How to run rocker/rstudio images with podman on Fedora

Making us capable to have several isolated instances of RStudio with different versions of R, easily and without interference. With full access to our home folder, as if they were installed directly on our host.

containers

docker

podman

rocker

rstudio

Author

seergi

Published

March 20, 2023

Manage pods, containers, and container images.

The Rocker Project. Docker containers for the R enviroment.

Let’s get to the point

We assume that you are working with Fedora 37 and you have podman 4.3.1 or above installed in your system. Check this with podman --version:

$ podman –version
podman version 4.4.2

First, we create a directory for RStudio to store its data and configuration inside our home folder.
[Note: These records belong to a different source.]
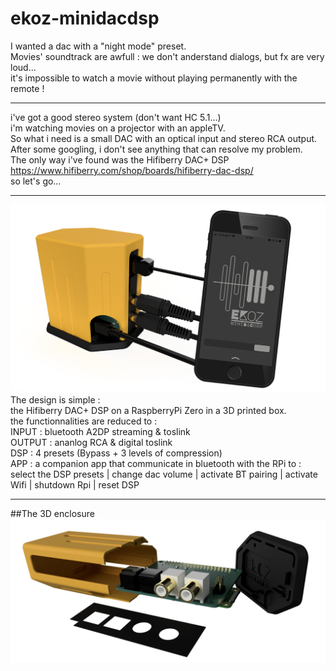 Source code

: # ekoz-minidacdsp

I wanted a dac with a "night mode" preset.  
Movies' soundtrack are awfull : we don't anderstand dialogs, but fx are very loud…  
it's impossible to watch a movie without playing permanently with the remote !

---

i've got a good stereo system (don't want HC 5.1…)  
i'm watching movies on a projector with an appleTV.  
So what i need is a small DAC with an optical input and stereo RCA output.  
After some googling, i don't see anything that can resolve my problem.  
The only way i've found was the Hifiberry DAC+ DSP  
https://www.hifiberry.com/shop/boards/hifiberry-dac-dsp/  
so let's go…

---

<img src="https://github.com/dimitri6degres/ekoz-minidacdsp/raw/main/images/ekoz-minidacdsp_02.jpg"></img>
The design is simple :  
the Hifiberry DAC+ DSP on a RaspberryPi Zero in a 3D printed box.  
the functionnalities are reduced to :  
INPUT : bluetooth A2DP streaming & toslink  
OUTPUT : ananlog RCA & digital toslink  
DSP : 4 presets (Bypass + 3 levels of compression)  
APP : a companion app that communicate in bluetooth with the RPi to :  
select the DSP presets | change dac volume | activate BT pairing | activate Wifi | shutdown Rpi | reset DSP

---
##The 3D enclosure
<img src="https://github.com/dimitri6degres/ekoz-minidacdsp/raw/main/images/ekoz-minidacdsp_03.jpg"></img>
In this case, we are going to use the rocker/verse:4.2.3 image, which means we’ll have an RStudio instance with tidyverse and LaTex included, with R version 4.2.3. I’ll name it verse423, in reference of the image used:

mkdir ~/verse423

Choosing images

The Rocker Project maintains several incremental builds of RStudio: rocker/rstudio, rocker/tidyverse, rocker/verse and so on. Check out the available images on https://rocker-project.org/images/ and choose the one that fit better your needs.
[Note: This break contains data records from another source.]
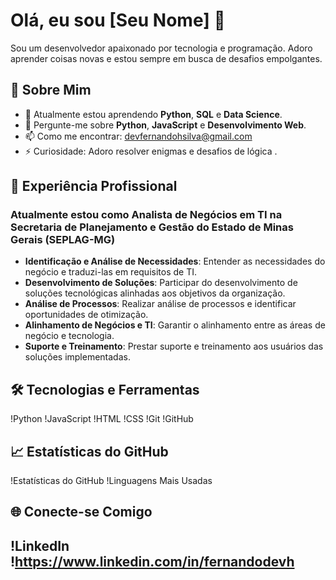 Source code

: # Olá, eu sou [Seu Nome] 👋

Sou um desenvolvedor apaixonado por tecnologia e programação. Adoro aprender coisas novas e estou sempre em busca de desafios empolgantes.

## 🚀 Sobre Mim

- 🌱 Atualmente estou aprendendo **Python**, **SQL** e **Data Science**.
- 💬 Pergunte-me sobre **Python**, **JavaScript** e **Desenvolvimento Web**.
- 📫 Como me encontrar: devfernandohsilva@gmail.com
- ⚡ Curiosidade: Adoro resolver enigmas e desafios de lógica .

## 💼 Experiência Profissional

### Atualmente estou como Analista de Negócios em TI na Secretaria de Planejamento e Gestão do Estado de Minas Gerais (SEPLAG-MG)

- **Identificação e Análise de Necessidades**: Entender as necessidades do negócio e traduzi-las em requisitos de TI.
- **Desenvolvimento de Soluções**: Participar do desenvolvimento de soluções tecnológicas alinhadas aos objetivos da organização.
- **Análise de Processos**: Realizar análise de processos e identificar oportunidades de otimização.
- **Alinhamento de Negócios e TI**: Garantir o alinhamento entre as áreas de negócio e tecnologia.
- **Suporte e Treinamento**: Prestar suporte e treinamento aos usuários das soluções implementadas.

## 🛠️ Tecnologias e Ferramentas

!Python
!JavaScript
!HTML
!CSS
!Git
!GitHub

## 📈 Estatísticas do GitHub

!Estatísticas do GitHub
!Linguagens Mais Usadas

## 🌐 Conecte-se Comigo

!LinkedIn
!https://www.linkedin.com/in/fernandodevh
---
There are two container registries available: Docker Hub and GitHub, with R versions ranging from 3.3.2 up to the latest one.
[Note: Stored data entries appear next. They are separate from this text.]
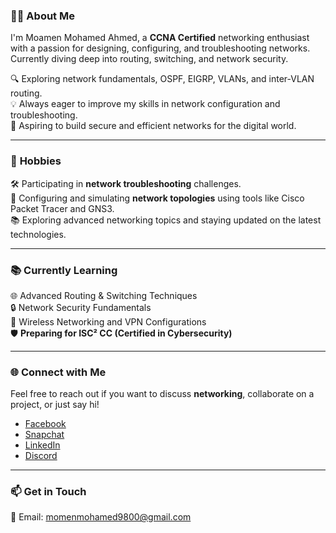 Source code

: ### 👨‍💻 **About Me**  
I'm Moamen Mohamed Ahmed, a **CCNA Certified** networking enthusiast with a passion for designing, configuring, and troubleshooting networks. Currently diving deep into routing, switching, and network security.  

🔍 Exploring network fundamentals, OSPF, EIGRP, VLANs, and inter-VLAN routing.  
💡 Always eager to improve my skills in network configuration and troubleshooting.  
🚀 Aspiring to build secure and efficient networks for the digital world.  

---

### 📅 **Hobbies**  
🛠️ Participating in **network troubleshooting** challenges.  
🔧 Configuring and simulating **network topologies** using tools like Cisco Packet Tracer and GNS3.  
📚 Exploring advanced networking topics and staying updated on the latest technologies.  

---

### 📚 **Currently Learning**  
🌐 Advanced Routing & Switching Techniques  
🔒 Network Security Fundamentals  
📡 Wireless Networking and VPN Configurations  
🛡️ **Preparing for ISC² CC (Certified in Cybersecurity)**  

---

### 🌐 **Connect with Me**  
Feel free to reach out if you want to discuss **networking**, collaborate on a project, or just say hi!  
- [Facebook](https://www.facebook.com/profile.php?id=100076495623923)  
- [Snapchat](https://www.snapchat.com/add/momonmoamed?share_id=4rGBQl-V17I&locale=en-US)  
- [LinkedIn](https://www.linkedin.com/in/momen-mohamed-97a578304/)  
- [Discord](https://discord.com/)  

---

### 📫 **Get in Touch**  
📧 Email: [momenmohamed9800@gmail.com](mailto:momenmohamed9800@gmail.com)  
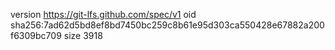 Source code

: version https://git-lfs.github.com/spec/v1
oid sha256:7ad62d5bd8ef8bd7450bc259c8b61e95d303ca550428e67882a200f6309bc709
size 3918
Now we are are ready to spin up the RStudio container as follows:

podman run -d -p 8423:8787 --name verse423 \
  -u root --userns=keep-id:uid=1000,gid=1000 \
  --security-opt label=disable \
  -v ~/verse423:/home/rstudio \
  -v ~:/home/rstudio/$USER \
  -e DISABLE_AUTH=true \
  docker.io/rocker/verse:4.2.3

That’s it! Open your browser, point it to localhost:8423, and we have a fully functional RStudio (R 4.2.3) with quarto, rmarkdown, tidyverse, devtools, pandoc, data.table, GIT and TeX Live pre-installed with seamless full access to our host home directory, as if it were installed directly on our host, without permissions or ownership issues.

Stop and restart containers

The verse423 container will stop when:

Logging out or shutting down the computer.
Manually stopping it with podman stop verse423.

The container could be restarted anytime with podman restart verse423.

Let’s dig deeper

Motivation

The aim of this post is to show how to use the rocker/rstudio images locally in Fedora without the need of installing Docker and having its background service running, just using the default container manager already included in this distro: podman. In the past it was difficult to run these images with podman in a consistent way due to bugs, lack of certain features, difficulties with SELinux and the docker-centric design of the rocker/rstudio images, but since version 4.3.1 it is possible to run them as easy as with Docker, just with a few tweaks in the run command.

To get a better understanding of how the podman run command showed above works, it is useful to take a look at how these images are run with Docker.

How it is done with Docker under Ubuntu

Following the guidelines provided by rocker-project, this is the run command to be used with Docker to spin up an RStudio container with full access to our host home folder:

docker run -d -p 8423:8787 --name verse423 \
  -v ~/verse423:/home/rstudio \
  -v ~:/home/rstudio/$USER \
  -e USERID=$(id -u) -e GROUPID=$(id -g) \
  -e DISABLE_AUTH=true \
  docker.io/rocker/verse:4.2.3

podman with Fedora and Docker with Ubuntu

Note that the podman commands were run under Fedora 37 and Docker commands were run under Ubuntu 22.04. That’s because although it is possible to install and run Docker in Fedora, the main idea of this post is to take advantage of the container engine included in Fedora to run the rocker/rstudio images without the need to install any additional software.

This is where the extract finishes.